The Coalition of Aggrieved Customers of Gold Coast Fund Management (GCFM) have called on government to include them in the first phase of the bailout package.
This followed President Nana Addo Dankwa Akufo-Addo’s interview on a local FM station on September 4, 2020, that, GCFM customers were excluded in the first phase of the bailout package by government.
According to the group, “the comment by the President was incomprehensible and cannot be a substitute for the many lives that are being lost as a result of the financial crises they find themselves.”
At a press conference in Accra yesterday, the Public Relations Officer (PRO) of the group, Mr Charles Nyame said the fact that liquidation order has not been secured because GCFM was in court contesting the revocation of their licence does not presuppose that innocent Ghanaians must continue to suffer.
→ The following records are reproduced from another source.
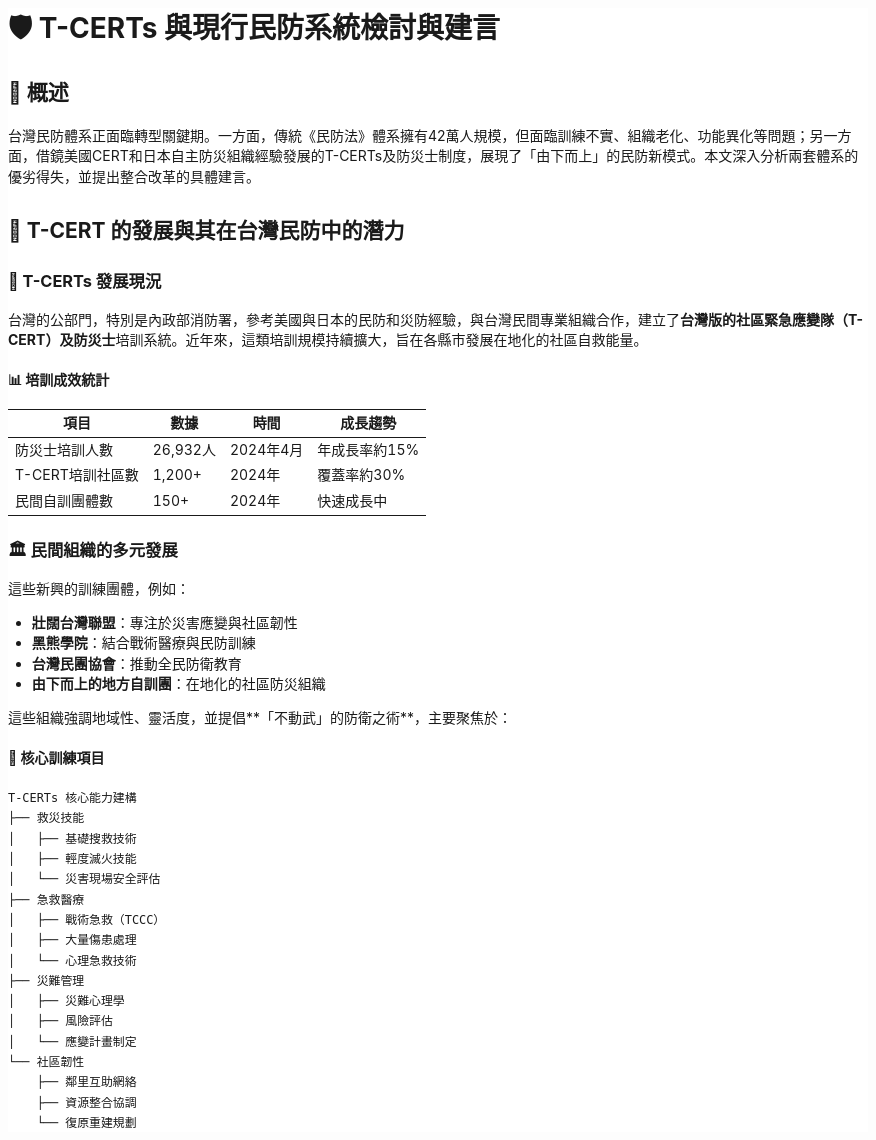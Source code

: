 
# 🛡️ T-CERTs 與現行民防系統檢討與建言

## 📖 概述

台灣民防體系正面臨轉型關鍵期。一方面，傳統《民防法》體系擁有42萬人規模，但面臨訓練不實、組織老化、功能異化等問題；另一方面，借鏡美國CERT和日本自主防災組織經驗發展的T-CERTs及防災士制度，展現了「由下而上」的民防新模式。本文深入分析兩套體系的優劣得失，並提出整合改革的具體建言。

## 🌟 T-CERT 的發展與其在台灣民防中的潛力

### 🎯 T-CERTs 發展現況

台灣的公部門，特別是內政部消防署，參考美國與日本的民防和災防經驗，與台灣民間專業組織合作，建立了**台灣版的社區緊急應變隊（T-CERT）**及**防災士**培訓系統。近年來，這類培訓規模持續擴大，旨在各縣市發展在地化的社區自救能量。

#### 📊 培訓成效統計

| 項目 | 數據 | 時間 | 成長趨勢 |
|------|------|------|----------|
| 防災士培訓人數 | 26,932人 | 2024年4月 | 年成長率約15% |
| T-CERT培訓社區數 | 1,200+ | 2024年 | 覆蓋率約30% |
| 民間自訓團體數 | 150+ | 2024年 | 快速成長中 |

### 🏛️ 民間組織的多元發展

這些新興的訓練團體，例如：

- **壯闊台灣聯盟**：專注於災害應變與社區韌性
- **黑熊學院**：結合戰術醫療與民防訓練
- **台灣民團協會**：推動全民防衛教育
- **由下而上的地方自訓團**：在地化的社區防災組織

這些組織強調地域性、靈活度，並提倡**「不動武」的防衛之術**，主要聚焦於：

#### 🔧 核心訓練項目

```text
T-CERTs 核心能力建構
├── 救災技能
│   ├── 基礎搜救技術
│   ├── 輕度滅火技能
│   └── 災害現場安全評估
├── 急救醫療
│   ├── 戰術急救（TCCC）
│   ├── 大量傷患處理
│   └── 心理急救技術
├── 災難管理
│   ├── 災難心理學
│   ├── 風險評估
│   └── 應變計畫制定
└── 社區韌性
    ├── 鄰里互助網絡
    ├── 資源整合協調
    └── 復原重建規劃
```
“We believe laws are made for man and not man for the law, therefore, there is the need for government to prioritise the lives of its citizens above any other thing, and not hide behind the law to cause more havoc to innocent Ghanaian lives,” he added.
Mr Nyame bemoaned the fact that, GN Savings and Loans and Unicredit were in court, yet customers of these institutions have been paid their locked up funds in full by the receiver, using the government bailout package, but they have been told by the President that, they cannot be paid with the same bailout package since GCFM was in court contesting the revocation of its licence.
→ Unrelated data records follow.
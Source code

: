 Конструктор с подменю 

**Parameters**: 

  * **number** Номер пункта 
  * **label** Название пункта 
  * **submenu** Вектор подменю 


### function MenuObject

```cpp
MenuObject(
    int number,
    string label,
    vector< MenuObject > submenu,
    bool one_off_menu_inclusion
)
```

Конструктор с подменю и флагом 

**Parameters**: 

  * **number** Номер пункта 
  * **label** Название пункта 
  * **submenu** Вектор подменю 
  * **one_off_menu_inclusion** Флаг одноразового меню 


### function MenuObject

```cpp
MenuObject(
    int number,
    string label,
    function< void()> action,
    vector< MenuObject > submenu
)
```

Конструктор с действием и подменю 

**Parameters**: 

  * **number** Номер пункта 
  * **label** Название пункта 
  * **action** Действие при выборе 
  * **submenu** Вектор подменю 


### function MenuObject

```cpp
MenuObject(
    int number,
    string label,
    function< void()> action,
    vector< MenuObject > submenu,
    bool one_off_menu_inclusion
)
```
He described the act as discriminatory on the part of the government and urged the government to include them, since their scenarios are the same.
Mr Nyame threatened that, should the government fail to adhere to their plea, they would vote against the government in the upcoming general elections.
He, therefore, called on the various stakeholders such as Christian Council, Catholic Bishops Conference, Asantehene and all civil society organisations (CSOs) in the country to intervene in the distress situation they find themselves in order to retrieve their funds without any further delays.
Some of the aggrieved customers, expressed worry about the delay in retrieving their monies, calling on government to expedite action to avoid any untoward situation.
Madam Joyce Yeboah, an aggrieved customer said she had her savings locked up, which affected her plans and now found it difficult to meet her business obligations.
Mr Richmond Adjetey, another customer, appealed to the government to facilitate the processes to enable them retrieve their monies, since the situation led to the death of some customers, while others suffered various kinds of illnesses.